▶ _Exercise description_: Go through the data below line by line. Give only the number of lines that contain "saved".

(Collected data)
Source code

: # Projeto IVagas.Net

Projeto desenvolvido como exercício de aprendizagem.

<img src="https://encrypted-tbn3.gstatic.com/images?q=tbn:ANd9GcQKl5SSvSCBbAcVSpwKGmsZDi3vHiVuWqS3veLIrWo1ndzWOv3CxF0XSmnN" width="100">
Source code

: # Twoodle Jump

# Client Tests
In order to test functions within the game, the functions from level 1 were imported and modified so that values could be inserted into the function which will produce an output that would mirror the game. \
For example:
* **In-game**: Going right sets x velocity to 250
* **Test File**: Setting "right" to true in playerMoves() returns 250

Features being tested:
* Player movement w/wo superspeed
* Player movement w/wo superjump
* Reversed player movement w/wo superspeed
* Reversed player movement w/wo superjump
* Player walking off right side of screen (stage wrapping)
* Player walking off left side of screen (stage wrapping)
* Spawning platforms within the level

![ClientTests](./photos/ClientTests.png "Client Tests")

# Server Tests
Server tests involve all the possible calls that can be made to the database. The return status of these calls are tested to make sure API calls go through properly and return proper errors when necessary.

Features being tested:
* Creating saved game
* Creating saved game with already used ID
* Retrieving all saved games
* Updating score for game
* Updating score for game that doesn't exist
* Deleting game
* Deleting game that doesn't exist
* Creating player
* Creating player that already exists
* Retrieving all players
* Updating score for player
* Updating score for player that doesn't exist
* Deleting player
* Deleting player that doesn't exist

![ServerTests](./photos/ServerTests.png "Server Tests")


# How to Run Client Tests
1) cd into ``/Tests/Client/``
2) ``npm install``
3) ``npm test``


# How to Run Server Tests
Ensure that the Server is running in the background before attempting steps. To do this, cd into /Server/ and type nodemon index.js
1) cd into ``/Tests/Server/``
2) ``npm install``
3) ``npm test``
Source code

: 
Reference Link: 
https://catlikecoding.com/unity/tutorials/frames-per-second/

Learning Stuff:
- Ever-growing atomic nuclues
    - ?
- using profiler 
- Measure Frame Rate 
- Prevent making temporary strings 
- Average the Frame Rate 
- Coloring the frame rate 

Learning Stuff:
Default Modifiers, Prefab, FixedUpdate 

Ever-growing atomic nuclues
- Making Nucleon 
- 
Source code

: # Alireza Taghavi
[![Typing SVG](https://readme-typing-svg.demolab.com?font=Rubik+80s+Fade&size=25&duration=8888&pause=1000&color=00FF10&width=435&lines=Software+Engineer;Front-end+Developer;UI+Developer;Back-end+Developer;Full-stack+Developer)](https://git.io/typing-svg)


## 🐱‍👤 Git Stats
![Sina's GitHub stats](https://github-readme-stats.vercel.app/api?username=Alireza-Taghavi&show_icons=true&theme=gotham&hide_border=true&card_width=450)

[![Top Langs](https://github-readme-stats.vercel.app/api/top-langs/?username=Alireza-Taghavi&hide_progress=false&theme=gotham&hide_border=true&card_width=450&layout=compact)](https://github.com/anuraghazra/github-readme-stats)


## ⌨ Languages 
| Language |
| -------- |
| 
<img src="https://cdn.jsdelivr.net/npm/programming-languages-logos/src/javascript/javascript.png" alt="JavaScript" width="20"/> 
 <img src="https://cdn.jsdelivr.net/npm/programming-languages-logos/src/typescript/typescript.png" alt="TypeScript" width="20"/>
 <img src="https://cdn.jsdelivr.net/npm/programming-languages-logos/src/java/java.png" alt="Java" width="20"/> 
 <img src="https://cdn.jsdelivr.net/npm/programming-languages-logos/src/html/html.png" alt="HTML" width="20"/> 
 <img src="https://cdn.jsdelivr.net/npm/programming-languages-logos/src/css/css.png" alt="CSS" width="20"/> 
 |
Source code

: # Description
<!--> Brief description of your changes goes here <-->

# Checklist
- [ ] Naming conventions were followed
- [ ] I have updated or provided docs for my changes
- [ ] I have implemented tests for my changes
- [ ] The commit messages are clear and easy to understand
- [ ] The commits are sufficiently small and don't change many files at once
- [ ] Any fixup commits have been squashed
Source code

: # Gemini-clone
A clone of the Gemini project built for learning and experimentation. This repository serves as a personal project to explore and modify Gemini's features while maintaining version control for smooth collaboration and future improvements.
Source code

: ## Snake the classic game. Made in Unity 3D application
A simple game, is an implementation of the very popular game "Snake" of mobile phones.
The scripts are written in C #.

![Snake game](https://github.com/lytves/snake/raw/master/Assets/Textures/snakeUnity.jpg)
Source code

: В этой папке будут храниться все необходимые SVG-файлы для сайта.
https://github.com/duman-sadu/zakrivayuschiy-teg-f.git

▶ _Answer space_: 3